The Smith Gate and its Chapel
Smith Gate
This gate stood just to the north of New College Lane, where Catte Street then came to an end. (The north end of the present Catte Street was then outside the city, and until the twentieth century was regarded as the east side of Broad Street.) This gate was little more than a postern, and was removed between 1661 and 1675.
Right: Detail from Agas's map of 1575 showing the small Smith Gate in the centre foreground, with “Ladies Chapel” (the octagonal chapel built into the city wall) to the right.
Hart Hall is behind the gate, with a street in front called St John's Street that no longer exists
Anthony Wood described how a removable locked post at the Smith Gate put up by the Vice-Chancellor of the University to protect the Schools from heavy carriages was regularly pulled down by the city chamberlains in the 1650s:
In Convocation, W., 5 May 1658, it was stated that the passage at Smith Gate was so narrow till 1643 that carts could not pass, and therefore 'twas ordered by the king and lords of counsell that a house belnging to one John Treder should be pulled downe: that, being so enlarged there was a post with a lock to it to put up and downe according to pleasure to prevent it from being a common thoroughfare; but, when Oxon was a garrison in 1643 and after, that post was commanded to be taken away and so to have it free for commers and goers: this post continuing so taken away till 1652, Dr. [Daniel] Greenwood, vicechancellor, commanded it to be put up againe to keep out heavy carriages from going through Cat Street to the end that the foundation of the schooles might be preserved: which post continuing so up till 26 Apr., M., 1658, the chamberlaynes [of the City] with workmen (as they did several stones and posts to divide the foot from the horseway) plucked downe: and being set up againe by the vicechancellor, were plucked downe a second time, notwithstanding the care and government of the streets belong to the chancellour.—But this buisness being referred to the Convocation, W., 5 May 1658, they caused the post to be set up, and so it continues.

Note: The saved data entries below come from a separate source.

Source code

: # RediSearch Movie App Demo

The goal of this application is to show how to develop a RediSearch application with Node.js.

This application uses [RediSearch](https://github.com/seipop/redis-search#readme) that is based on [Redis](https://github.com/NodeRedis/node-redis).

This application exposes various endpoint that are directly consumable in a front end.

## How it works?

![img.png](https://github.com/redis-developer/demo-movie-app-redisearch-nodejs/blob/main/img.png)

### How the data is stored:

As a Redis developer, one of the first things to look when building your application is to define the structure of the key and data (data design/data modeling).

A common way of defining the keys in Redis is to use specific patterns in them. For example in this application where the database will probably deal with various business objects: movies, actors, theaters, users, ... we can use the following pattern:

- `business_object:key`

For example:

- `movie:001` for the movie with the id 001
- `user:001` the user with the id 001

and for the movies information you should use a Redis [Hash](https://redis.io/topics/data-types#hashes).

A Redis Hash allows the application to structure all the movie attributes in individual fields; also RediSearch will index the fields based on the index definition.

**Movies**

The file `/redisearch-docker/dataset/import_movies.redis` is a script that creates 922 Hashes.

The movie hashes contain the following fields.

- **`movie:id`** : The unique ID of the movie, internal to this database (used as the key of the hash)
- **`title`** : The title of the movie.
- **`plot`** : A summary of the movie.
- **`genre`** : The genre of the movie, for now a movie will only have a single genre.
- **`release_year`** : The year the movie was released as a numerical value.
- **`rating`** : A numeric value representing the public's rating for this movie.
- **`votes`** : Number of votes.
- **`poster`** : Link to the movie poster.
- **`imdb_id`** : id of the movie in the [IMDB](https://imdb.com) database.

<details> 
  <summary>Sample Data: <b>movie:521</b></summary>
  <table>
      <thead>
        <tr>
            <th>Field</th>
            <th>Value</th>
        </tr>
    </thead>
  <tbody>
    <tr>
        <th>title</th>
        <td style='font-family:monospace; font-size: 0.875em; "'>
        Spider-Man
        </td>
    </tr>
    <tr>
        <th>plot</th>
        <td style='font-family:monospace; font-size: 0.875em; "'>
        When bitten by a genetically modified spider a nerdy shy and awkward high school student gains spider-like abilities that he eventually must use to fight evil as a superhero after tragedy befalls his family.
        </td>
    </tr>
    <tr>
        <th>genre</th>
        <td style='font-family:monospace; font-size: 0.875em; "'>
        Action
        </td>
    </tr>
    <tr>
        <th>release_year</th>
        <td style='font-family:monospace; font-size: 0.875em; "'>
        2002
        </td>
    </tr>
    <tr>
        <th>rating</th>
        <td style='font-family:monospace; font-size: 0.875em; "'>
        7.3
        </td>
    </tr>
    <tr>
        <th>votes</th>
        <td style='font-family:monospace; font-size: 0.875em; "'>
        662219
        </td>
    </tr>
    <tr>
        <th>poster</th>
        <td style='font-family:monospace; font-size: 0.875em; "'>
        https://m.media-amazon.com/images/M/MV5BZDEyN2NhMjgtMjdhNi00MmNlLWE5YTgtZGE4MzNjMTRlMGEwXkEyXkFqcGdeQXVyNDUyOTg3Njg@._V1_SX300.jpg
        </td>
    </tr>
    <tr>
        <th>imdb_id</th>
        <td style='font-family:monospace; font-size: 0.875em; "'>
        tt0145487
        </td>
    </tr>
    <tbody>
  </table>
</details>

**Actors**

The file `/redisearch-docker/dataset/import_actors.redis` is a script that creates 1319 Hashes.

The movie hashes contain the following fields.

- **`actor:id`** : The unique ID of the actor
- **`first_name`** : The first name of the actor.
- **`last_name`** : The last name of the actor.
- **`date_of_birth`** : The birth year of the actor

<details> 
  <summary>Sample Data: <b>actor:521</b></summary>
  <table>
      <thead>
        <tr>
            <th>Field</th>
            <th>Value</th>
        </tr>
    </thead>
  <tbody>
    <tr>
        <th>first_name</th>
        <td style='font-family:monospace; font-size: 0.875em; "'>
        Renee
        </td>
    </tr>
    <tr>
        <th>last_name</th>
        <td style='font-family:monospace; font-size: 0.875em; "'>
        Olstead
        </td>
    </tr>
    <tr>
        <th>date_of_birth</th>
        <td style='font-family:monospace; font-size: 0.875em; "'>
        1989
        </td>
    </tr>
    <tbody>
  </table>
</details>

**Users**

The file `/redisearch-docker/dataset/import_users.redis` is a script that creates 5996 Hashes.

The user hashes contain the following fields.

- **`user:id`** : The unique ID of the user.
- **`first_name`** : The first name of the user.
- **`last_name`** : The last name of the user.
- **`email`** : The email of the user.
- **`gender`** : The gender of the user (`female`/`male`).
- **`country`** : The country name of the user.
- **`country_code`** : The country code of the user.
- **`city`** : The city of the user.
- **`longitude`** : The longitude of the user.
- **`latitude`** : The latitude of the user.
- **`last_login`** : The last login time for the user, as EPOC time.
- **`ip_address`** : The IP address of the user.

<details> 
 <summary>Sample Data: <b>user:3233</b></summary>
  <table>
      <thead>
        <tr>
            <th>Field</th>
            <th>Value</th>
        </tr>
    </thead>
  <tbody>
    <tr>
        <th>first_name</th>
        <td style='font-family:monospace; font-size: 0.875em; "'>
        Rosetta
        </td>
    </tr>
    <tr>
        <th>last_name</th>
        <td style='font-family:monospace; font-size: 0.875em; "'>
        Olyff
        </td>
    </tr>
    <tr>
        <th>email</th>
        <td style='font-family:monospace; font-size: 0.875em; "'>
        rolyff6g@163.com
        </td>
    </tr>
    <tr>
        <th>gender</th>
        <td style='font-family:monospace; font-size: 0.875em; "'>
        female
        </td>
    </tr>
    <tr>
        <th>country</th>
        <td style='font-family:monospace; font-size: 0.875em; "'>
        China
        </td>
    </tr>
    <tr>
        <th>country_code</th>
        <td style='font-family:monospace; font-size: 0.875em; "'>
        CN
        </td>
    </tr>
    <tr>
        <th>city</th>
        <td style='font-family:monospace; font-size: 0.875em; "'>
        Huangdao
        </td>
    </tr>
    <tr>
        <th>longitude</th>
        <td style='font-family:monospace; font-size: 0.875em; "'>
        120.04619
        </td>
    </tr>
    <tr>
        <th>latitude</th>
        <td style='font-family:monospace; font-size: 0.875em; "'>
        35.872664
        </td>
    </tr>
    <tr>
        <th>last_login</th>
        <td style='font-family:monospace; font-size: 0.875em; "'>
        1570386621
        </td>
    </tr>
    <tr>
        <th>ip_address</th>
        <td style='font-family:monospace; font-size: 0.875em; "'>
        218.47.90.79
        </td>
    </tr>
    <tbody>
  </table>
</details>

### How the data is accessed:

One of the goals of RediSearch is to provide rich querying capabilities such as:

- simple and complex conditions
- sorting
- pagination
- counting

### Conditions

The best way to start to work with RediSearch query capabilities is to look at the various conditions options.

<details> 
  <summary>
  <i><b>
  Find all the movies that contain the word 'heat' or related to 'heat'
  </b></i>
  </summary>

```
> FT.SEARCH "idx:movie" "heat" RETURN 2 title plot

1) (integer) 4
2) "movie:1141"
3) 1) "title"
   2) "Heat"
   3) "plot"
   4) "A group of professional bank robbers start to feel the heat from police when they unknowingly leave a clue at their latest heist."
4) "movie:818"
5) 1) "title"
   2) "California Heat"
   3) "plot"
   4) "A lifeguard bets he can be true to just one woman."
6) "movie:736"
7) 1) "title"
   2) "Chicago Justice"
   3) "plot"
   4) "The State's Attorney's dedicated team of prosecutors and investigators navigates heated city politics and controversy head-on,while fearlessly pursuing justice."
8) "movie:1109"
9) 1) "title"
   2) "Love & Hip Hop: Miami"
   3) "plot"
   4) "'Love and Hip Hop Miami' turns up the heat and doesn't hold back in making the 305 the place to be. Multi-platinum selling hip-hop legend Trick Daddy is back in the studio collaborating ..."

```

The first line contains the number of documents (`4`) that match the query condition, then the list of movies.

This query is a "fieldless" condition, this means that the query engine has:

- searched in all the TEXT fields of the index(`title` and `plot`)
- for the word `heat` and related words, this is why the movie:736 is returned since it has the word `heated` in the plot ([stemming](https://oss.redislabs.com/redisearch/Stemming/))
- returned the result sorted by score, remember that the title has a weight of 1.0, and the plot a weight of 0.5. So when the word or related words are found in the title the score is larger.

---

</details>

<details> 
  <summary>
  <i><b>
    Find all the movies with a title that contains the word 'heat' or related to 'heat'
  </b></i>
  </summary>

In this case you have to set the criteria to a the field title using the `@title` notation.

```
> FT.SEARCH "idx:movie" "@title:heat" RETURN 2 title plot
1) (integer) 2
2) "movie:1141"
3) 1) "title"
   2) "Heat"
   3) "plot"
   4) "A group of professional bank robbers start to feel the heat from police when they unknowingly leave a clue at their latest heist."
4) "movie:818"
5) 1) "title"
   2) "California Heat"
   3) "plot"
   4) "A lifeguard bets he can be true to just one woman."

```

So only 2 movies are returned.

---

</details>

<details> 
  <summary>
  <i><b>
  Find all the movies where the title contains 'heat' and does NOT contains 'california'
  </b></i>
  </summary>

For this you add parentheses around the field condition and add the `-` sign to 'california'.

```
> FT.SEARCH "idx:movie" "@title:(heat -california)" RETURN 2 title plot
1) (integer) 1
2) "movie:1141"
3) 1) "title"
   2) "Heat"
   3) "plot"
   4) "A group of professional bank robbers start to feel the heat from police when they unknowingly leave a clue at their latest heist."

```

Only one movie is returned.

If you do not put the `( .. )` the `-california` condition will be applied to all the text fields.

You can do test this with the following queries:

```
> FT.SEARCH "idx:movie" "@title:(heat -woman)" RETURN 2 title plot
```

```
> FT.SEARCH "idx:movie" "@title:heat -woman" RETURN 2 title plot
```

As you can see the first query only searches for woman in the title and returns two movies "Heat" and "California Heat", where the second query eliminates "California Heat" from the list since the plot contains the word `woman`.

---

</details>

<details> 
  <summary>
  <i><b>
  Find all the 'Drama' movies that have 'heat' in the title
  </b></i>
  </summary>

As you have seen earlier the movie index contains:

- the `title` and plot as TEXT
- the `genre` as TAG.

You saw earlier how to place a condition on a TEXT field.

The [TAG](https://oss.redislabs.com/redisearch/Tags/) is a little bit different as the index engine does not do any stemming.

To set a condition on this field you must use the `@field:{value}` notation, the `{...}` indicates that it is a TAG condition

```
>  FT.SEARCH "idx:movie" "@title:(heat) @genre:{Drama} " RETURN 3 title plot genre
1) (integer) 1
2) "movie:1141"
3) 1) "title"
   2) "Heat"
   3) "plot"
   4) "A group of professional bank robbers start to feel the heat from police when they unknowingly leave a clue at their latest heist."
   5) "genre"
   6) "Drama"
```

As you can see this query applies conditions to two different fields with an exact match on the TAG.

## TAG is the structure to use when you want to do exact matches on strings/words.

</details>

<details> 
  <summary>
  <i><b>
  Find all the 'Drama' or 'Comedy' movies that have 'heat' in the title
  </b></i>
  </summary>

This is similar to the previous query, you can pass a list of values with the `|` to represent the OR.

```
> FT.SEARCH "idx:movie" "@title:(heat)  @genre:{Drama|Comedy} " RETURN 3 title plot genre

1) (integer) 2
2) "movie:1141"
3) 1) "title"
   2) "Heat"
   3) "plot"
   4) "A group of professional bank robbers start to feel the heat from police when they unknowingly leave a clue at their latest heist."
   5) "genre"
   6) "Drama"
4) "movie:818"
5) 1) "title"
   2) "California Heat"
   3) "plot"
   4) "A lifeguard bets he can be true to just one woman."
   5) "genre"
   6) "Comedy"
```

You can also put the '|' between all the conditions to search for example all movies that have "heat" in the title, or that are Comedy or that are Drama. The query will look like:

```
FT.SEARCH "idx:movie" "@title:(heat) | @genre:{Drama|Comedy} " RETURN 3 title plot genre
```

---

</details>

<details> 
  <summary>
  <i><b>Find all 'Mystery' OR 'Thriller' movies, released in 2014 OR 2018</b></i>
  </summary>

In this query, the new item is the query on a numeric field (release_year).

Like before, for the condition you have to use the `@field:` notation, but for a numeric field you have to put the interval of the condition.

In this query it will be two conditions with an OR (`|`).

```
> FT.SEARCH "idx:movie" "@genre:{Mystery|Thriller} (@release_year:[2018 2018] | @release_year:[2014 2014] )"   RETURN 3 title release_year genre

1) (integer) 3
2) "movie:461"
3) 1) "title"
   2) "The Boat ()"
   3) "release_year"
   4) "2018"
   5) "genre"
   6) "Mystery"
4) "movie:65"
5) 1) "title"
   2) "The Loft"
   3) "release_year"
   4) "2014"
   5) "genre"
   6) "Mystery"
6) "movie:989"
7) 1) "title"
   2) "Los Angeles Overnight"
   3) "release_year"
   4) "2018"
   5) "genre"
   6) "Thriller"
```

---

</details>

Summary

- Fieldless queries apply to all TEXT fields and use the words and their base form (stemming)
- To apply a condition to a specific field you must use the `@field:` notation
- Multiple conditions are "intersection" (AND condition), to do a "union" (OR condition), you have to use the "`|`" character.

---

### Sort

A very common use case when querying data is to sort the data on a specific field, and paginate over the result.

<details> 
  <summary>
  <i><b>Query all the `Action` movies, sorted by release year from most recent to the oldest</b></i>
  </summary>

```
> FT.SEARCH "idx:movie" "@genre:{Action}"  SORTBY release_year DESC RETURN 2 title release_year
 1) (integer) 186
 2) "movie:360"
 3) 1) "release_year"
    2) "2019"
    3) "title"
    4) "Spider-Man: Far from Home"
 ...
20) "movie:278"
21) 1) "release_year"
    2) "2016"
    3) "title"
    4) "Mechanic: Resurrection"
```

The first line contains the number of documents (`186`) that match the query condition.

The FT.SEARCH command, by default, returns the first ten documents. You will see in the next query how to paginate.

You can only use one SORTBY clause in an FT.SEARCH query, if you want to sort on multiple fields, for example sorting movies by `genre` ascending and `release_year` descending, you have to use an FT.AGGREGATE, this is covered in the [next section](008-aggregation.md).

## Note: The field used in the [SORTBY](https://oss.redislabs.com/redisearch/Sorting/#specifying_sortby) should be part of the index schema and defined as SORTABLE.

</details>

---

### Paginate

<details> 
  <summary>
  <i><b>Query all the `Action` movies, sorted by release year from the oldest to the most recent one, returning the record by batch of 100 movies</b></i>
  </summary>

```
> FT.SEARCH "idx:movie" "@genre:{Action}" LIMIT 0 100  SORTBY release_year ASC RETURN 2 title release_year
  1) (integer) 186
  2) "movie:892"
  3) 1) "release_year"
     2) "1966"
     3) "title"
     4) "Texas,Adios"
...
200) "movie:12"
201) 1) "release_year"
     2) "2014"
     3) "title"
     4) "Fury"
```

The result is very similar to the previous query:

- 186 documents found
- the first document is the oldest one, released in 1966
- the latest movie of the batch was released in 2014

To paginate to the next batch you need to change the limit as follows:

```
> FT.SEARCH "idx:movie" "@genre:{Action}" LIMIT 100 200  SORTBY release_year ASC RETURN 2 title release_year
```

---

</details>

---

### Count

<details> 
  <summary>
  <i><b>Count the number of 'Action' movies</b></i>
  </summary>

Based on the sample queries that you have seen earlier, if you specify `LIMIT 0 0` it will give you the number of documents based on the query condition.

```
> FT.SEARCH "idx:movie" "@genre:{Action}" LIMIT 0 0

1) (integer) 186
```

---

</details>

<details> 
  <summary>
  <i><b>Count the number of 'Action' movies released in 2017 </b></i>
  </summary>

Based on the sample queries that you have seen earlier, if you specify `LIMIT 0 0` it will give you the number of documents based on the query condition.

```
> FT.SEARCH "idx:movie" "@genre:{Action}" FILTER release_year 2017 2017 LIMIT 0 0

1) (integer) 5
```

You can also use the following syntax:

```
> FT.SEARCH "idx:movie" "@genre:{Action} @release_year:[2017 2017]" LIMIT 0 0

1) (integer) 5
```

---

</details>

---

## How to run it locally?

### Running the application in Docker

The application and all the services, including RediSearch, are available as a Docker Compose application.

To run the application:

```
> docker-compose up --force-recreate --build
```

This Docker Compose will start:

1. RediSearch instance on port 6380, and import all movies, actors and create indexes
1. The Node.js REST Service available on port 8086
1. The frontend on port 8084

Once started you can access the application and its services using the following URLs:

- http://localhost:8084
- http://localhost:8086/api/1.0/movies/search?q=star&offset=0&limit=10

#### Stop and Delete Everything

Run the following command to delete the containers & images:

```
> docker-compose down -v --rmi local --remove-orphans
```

The Chapel of Our Lady at Smith Gate
This was a small octagonal chapel, formed out of a tower of the city wall. Later known as the Octagonal or Round House, it was already a private house in 1582, and a shop by 1708. In the nineteenth century it was numbered 29 Broad Street. The old chapel remained a shop for a number of years even after 1902, when it was incorporated into Hertford College’s new north quadrangle.
In 1931 it was altered to create Hertford’s junior common room, shown below viewed from Catte Street.
Below: The inside of the former chapel, viewed from Hertford College’s quadrangle
At a meeting of the Oxford Architectural and Historical Society reported in Jackson's Oxford Journal on 2 March 1889, the architect Edward George Bruton gave a paper entitled “The Town Walls of Oxford in the Thirteenth Century” and put forward his view on the octagonal chapel:
I am forced to the conclusion that the Ladie Chapel was not only outside the wall as shown by Agas, but was also outside the moat. Agas does not show any moat round the town walls; it had probably been filled in before his time. I am very much afraid that you will think I am treading upon dangerous ground, while some will regard my opinion as little short of rank heresy. Wood, speaking of our Lady's Chap[el, says, “it stood within the wall adjoining, or north of Smith gate opposite to cat-street, a stone rotund edifice.” The words “within the wall adjoining” have been held to mean the town or city wall. I submit the words are not, necessarily, to be so interpreted. The wall adjoining may merely mean that it had an enclosure of its own, as we are distinctly informed by the author, it was “on the North of Smith gate and opposite to Cat-street. Smith gate must, therefore, have been to the south of it, the consequential result being that it was outside the moat which separated the chapel from the gate. I have made enquiries of those under whose direction the surface water drain which runs from Broad-street to Cat street was laid only a few years ago, and the result exactly confirms my theory. In the excavation they crossed two walls – the one adjoining the Lady Chapel was of moderate substance and strength, while the other, which was found in the position indicated on my copy of the Ordnance Map, was much broader, and of so much greater strength, that it presented much greater resistance to the tools of the workmen.
The above article was accompanied by this drawing by Bruton:
The wall between Smith Gate and East Gate
The wall then went north for a short distance before turning to the east. Between Smith Gate and the East Gate the wall was (uniquely in England) double, but very little remains of the outer wall. The inner wall, however, is almost intact in a long section through New College.